BTW, if you flip the charcoal tray in the main chamber upside down, you can use it as a heat baffle to avoid hot spot next to the SFB
post #8 of 16
I also have the CG Duo with SFB just like yours. After several smokes here's what I've found works well for me:

I made a square basket using a 24" square piece of expanded metal like I saw here on the forum. I purchased the expanded metal at Home Depot for $20. The result is a 12" square basket with 6" sides.

I use the minion method which I also learned here on the SMF site.

I place an 2# coffee can upside down in the front left corner and fill the basket to capacity with Royal Oak lump charcoal from Wal-Mart. It's about the same price as regular briquets. I put several large chunks of wood on top of the lump charcoal.

I fill my chimney with briquets and use my side gas burner as you've done. I prefer to use briquets to get things started. Their uniformity in size just make it easier to work with. I've not had any "taste issues." I have my grill on my deck and quickly learned to put a galvanized pail under the gas burner since some hot ashes will fall thru the CG side burner.

When the chimney of briquets is glowing, I lift out the coffee can and place the glowing coals in the space.
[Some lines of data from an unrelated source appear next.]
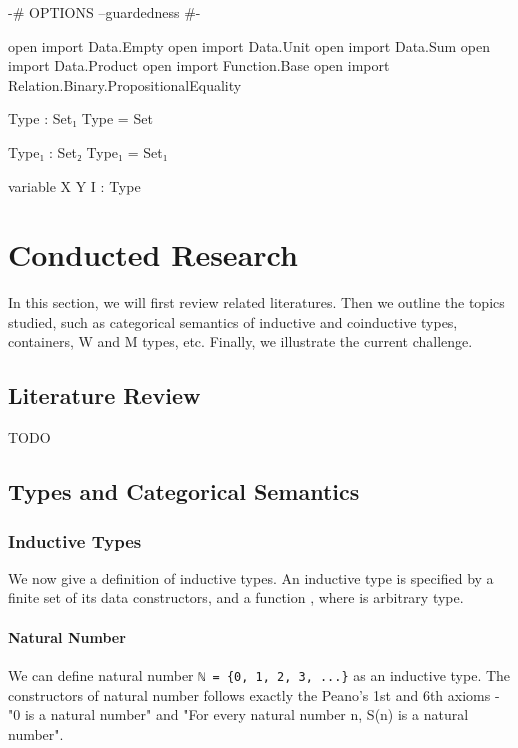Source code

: \begin{code}[hide]
{-# OPTIONS --guardedness #-}

open import Data.Empty
open import Data.Unit
open import Data.Sum
open import Data.Product
open import Function.Base
open import Relation.Binary.PropositionalEquality

Type : Set₁
Type = Set

Type₁ : Set₂
Type₁ = Set₁

variable X Y I : Type
\end{code}

\chapter{Conducted Research}

In this section, we will first review related literatures. Then we outline the topics studied, such as categorical semantics of inductive and coinductive types, containers, W and M types, etc. Finally, we illustrate the current challenge.

\section{Literature Review}
TODO

\section{Types and Categorical Semantics}

\subsection{Inductive Types}

We now give a definition of inductive types. An inductive type  is specified by a finite set of its data constructors, and a function  \AgdaSymbol{:}   , where  is arbitrary type.

\subsubsection*{Natural Number}

We can define natural number \texttt{ℕ = \{0, 1, 2, 3, ...\}} as an inductive type. The constructors of natural number  follows exactly the Peano's 1st and 6th axioms - "0 is a natural number" and "For every natural number n, S(n) is a natural number".

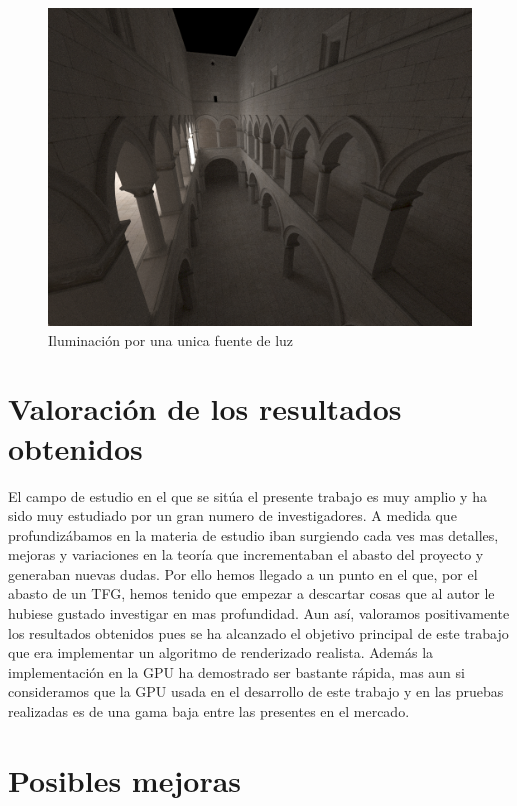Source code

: \begin{figure}
\centering
\includegraphics[width=5in]{single_light_sponza.png}
\caption{Iluminación por una unica fuente de luz}
\end{figure}

\clearpage

\section{Valoración de los resultados obtenidos}


El campo de estudio en el que se sitúa el presente trabajo es muy amplio y ha sido muy estudiado por un gran numero de investigadores. A medida que profundizábamos en la materia de estudio iban surgiendo cada ves mas detalles, mejoras y variaciones en la teoría que incrementaban el abasto del proyecto y generaban nuevas dudas. Por ello hemos llegado a un punto en el que, por el abasto de un TFG, hemos tenido que empezar a descartar cosas que al autor le hubiese gustado investigar en mas profundidad. Aun así, valoramos positivamente los resultados obtenidos pues se ha alcanzado el objetivo principal de este trabajo que era implementar un algoritmo de renderizado realista. Además la implementación en la GPU ha demostrado ser bastante rápida, mas aun si consideramos que la GPU usada en el desarrollo de este trabajo y en las pruebas realizadas es de una gama baja entre las presentes en el mercado.

\clearpage

\section{Posibles mejoras}

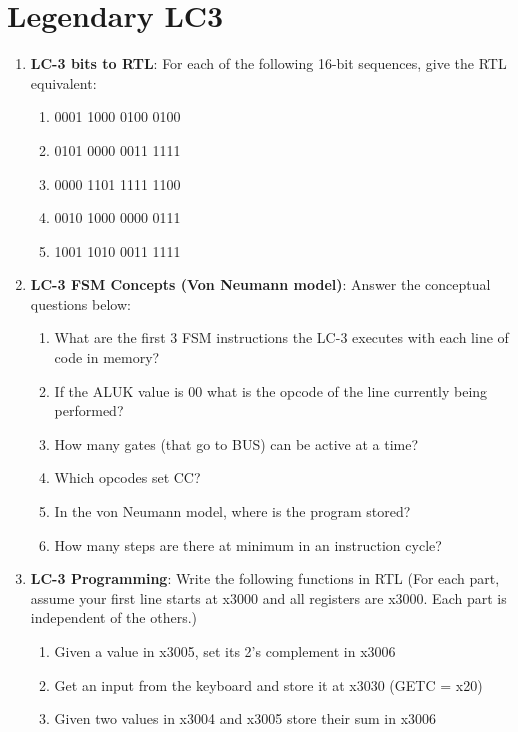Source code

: \documentclass{article}
\begin{document}
\section{Legendary LC3}
    \begin{enumerate}[label=(\alph*)]
        \item \textbf{LC-3 bits to RTL}: For each of the following 16-bit sequences, give the RTL equivalent:
        \begin{enumerate}[label=(\roman*),itemsep = 10pt]
            \item 0001 1000 0100 0100
            \item 0101 0000 0011 1111
            \item 0000 1101 1111 1100 
            \item 0010 1000 0000 0111
            \item 1001 1010 0011 1111
        \end{enumerate}
        \newpage
        \item \textbf{LC-3 FSM Concepts (Von Neumann model)}: Answer the conceptual questions below:
        \begin{enumerate}[label=(\roman*),itemsep = 10pt]
            \item What are the first 3 FSM instructions the LC-3 executes with each line of code in memory?
            \item If the ALUK value is 00 what is the opcode of the line currently being performed?
            \item How many gates (that go to BUS) can be active at a time?
            \item Which opcodes set CC?
            \item In the von Neumann model, where is the program stored?
            \item How many steps are there at minimum in an instruction cycle?
        \end{enumerate}
        \item \textbf{LC-3 Programming}: Write the following functions in RTL (For each part, assume your first line starts at x3000 and all registers are x3000. Each part is independent of the others.)
        \begin{enumerate}[label=(\roman*),itemsep = 10pt]
            \item Given a value in x3005, set its 2’s complement in x3006
            \item Get an input from the keyboard and store it at x3030 (GETC = x20)
            \item Given two values in x3004 and x3005 store their sum in x3006

\end{enumerate}
\end{enumerate}
\end{document}
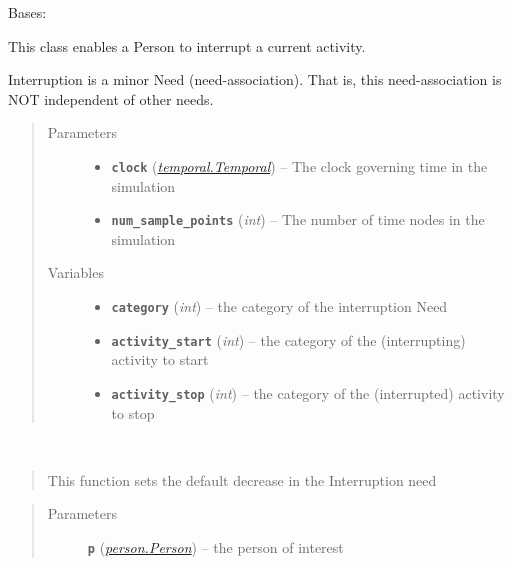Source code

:\documentclass[letterpaper,10pt,english]{sphinxmanual}
\begin{document}
\begin{fulllineitems}
\label{interruption:interruption.Interruption}
Bases: {\hyperref[need:need.Need]{\emph{}}}

This class enables a Person to interrupt a current activity.

Interruption is a minor Need (need-association). That is, this need-association is NOT     independent of other needs.
\begin{quote}\begin{description}
\item[{Parameters}] \leavevmode\begin{itemize}
\item {} 
\textbf{\texttt{clock}} ({\hyperref[temporal:temporal.Temporal]{\emph{\emph{temporal.Temporal}}}}) -- The clock governing time in the simulation

\item {} 
\textbf{\texttt{num\_sample\_points}} (\emph{int}) -- The number of time nodes in the simulation

\end{itemize}

\item[{Variables}] \leavevmode\begin{itemize}
\item {} 
\textbf{\texttt{category}} (\emph{int}) -- the category of the interruption Need

\item {} 
\textbf{\texttt{activity\_start}} (\emph{int}) -- the category of the (interrupting) activity to start

\item {} 
\textbf{\texttt{activity\_stop}} (\emph{int}) -- the category of the (interrupted) activity to stop

\end{itemize}

\end{description}\end{quote}

\begin{fulllineitems}
\label{interruption:interruption.Interruption.decay}~\begin{quote}

This function sets the default decrease in the Interruption need
\end{quote}
\begin{quote}\begin{description}
\item[{Parameters}] \leavevmode
\textbf{\texttt{p}} ({\hyperref[person:person.Person]{\emph{\emph{person.Person}}}}) -- the person of interest


\end{description}
\end{quote}
\end{fulllineitems}
\end{fulllineitems}
\end{document}
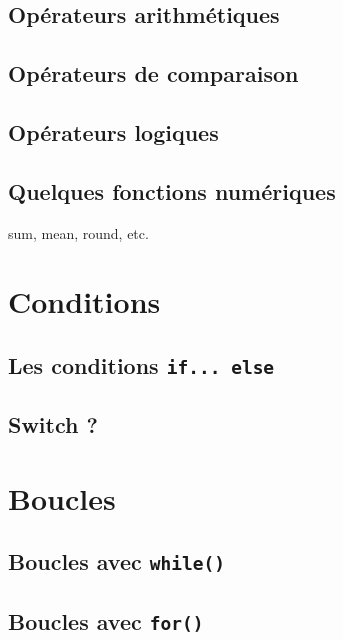 \documentclass[12pt,]{book}
\numberwithin{equation}{section}
\numberwithin{countremarque}{section}
\begin{document}
\section{Opérateurs arithmétiques}\label{operateurs-arithmetiques}

\section{Opérateurs de comparaison}\label{operateurs-de-comparaison}

\section{Opérateurs logiques}\label{operateurs-logiques}

\section{Quelques fonctions
numériques}\label{quelques-fonctions-numeriques}

sum, mean, round, etc.

\chapter{Conditions}\label{conditions}

\section{\texorpdfstring{Les conditions
\texttt{if...\ else}}{Les conditions if... else}}\label{les-conditions-if...-else}

\section{Switch ?}\label{switch}

\chapter{Boucles}\label{boucles}

\section{\texorpdfstring{Boucles avec
\texttt{while()}}{Boucles avec while()}}\label{boucles-avec-while}

\section{\texorpdfstring{Boucles avec
\texttt{for()}}{Boucles avec for()}}\label{boucles-avec-for}
\end{document}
I've found it easier to put the chimney on the cooking grates and use long tongs to place the briquets in the basket rather than dump them. Keeps hot ashes and poorly aimed briquets off the deck.

I open the SFB and chimney vents all the way. I modified my chimney with a piece of 3" flex stove pipe purchased also purchased at Home Depot. The chimney now vents from the grill surface in the front left corner of my cooking chamber. I also sealed all the edges of the cooking chamber and the door of my SFB with aluminum foil. When the inside temp reached 200 degrees on my digital thermometer, I closed the SFB vent half way. When it reached 220, I closed it another half. It leveled off at j240 degrees with a slight crack in the SFB vent, and stayed there for almost 6 hours with no additional lump required. I did add wood chunks several times in that period.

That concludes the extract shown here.